[WIP][Util] Auto-scheduling and auto-quantization for HeteroCL

In this PR, we integrate auto-scheduling and auto-tuning utilities for HeteroCL infrastructure. The auto-scheduling is conducted based on analytical performance model, we only support automatic data placement and data reuse in the initial version.

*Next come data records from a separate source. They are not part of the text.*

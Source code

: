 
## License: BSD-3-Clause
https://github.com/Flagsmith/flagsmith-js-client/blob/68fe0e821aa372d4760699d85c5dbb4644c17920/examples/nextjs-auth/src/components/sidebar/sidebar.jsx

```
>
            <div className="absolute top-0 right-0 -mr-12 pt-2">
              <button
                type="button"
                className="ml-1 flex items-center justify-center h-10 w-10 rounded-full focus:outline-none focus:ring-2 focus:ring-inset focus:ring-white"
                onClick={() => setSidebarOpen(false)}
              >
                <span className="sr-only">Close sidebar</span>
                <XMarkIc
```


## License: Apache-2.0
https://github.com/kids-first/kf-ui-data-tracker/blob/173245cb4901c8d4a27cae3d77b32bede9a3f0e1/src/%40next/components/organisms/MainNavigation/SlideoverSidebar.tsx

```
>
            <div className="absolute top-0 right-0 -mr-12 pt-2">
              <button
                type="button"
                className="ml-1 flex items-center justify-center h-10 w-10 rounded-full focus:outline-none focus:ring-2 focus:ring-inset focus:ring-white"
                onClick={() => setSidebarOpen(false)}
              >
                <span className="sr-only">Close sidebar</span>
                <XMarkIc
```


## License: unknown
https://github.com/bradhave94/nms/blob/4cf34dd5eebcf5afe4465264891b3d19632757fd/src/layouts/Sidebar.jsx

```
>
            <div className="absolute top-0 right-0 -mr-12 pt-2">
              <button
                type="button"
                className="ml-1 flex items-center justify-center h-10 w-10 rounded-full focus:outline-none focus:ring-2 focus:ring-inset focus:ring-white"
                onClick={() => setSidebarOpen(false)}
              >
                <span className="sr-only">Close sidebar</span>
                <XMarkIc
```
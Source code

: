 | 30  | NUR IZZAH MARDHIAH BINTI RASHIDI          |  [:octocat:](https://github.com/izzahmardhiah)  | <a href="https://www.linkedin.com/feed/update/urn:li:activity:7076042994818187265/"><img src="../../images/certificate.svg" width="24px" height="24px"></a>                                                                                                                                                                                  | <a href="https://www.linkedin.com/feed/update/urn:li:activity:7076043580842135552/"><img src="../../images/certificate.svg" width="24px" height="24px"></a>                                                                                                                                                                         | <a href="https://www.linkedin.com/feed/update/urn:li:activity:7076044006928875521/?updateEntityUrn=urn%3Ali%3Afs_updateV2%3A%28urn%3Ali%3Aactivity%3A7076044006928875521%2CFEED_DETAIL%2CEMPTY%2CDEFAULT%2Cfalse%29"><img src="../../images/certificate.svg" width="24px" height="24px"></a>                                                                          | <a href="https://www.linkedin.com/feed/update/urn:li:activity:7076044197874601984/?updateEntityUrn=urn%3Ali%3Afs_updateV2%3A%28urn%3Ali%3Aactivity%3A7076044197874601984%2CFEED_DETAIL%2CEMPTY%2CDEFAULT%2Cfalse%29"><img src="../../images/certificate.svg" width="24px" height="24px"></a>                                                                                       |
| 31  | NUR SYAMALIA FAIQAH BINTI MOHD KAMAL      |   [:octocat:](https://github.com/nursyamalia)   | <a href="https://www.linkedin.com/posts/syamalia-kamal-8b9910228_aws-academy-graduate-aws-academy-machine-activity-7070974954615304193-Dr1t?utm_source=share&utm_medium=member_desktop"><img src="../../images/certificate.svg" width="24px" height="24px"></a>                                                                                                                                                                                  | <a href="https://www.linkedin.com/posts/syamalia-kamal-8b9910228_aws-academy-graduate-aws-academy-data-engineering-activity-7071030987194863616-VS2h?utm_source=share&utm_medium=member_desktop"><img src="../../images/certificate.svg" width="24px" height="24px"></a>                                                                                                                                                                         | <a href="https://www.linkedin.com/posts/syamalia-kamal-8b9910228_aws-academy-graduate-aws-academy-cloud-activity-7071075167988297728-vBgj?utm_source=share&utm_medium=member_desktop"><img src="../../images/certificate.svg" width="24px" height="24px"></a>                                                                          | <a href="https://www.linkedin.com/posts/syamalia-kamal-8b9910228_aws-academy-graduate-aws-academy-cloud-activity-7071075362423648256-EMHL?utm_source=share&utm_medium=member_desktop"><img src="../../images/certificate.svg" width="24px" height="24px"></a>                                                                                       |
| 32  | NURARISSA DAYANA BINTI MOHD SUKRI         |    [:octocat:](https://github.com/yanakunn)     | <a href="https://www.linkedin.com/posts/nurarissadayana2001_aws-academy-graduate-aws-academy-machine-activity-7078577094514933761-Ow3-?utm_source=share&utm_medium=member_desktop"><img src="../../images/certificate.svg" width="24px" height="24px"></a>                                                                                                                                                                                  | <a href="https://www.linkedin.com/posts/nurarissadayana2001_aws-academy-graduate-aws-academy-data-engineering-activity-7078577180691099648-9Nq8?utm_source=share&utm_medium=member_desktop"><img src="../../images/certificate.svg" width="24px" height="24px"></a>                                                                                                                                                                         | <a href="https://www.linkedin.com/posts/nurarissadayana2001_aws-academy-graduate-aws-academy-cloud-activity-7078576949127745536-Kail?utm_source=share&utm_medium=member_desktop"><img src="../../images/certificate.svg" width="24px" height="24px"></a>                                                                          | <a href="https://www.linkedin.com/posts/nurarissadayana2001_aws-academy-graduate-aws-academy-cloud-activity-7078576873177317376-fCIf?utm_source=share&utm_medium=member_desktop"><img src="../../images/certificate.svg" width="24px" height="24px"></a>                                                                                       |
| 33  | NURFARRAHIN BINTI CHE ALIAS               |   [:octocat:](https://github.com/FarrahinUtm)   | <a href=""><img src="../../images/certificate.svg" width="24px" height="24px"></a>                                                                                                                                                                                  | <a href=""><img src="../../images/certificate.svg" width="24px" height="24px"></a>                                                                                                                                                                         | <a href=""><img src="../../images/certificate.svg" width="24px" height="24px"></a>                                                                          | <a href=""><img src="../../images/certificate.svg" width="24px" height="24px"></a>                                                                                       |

The auto-tuning is developed based on UpTune, and used for data auto-quantization.

An example of performing auto-scheduling in a two-layer NN written in HeteroCL. The analysis function will extract the potential data reusability between HeteroCL stages (e.g. the CONV and POOL layer in the example) and apply reuse_at schedule automatically on the schedule.

def build_nn(input_image, weight_conv1, weight_fc1):

    conv1 = hlib.op.nn.conv2d_nchw(input_image, weight_conv1)
    pool1 = hlib.op.nn.max_pool(tanh1, kernel=(2,2), stride=(2,2))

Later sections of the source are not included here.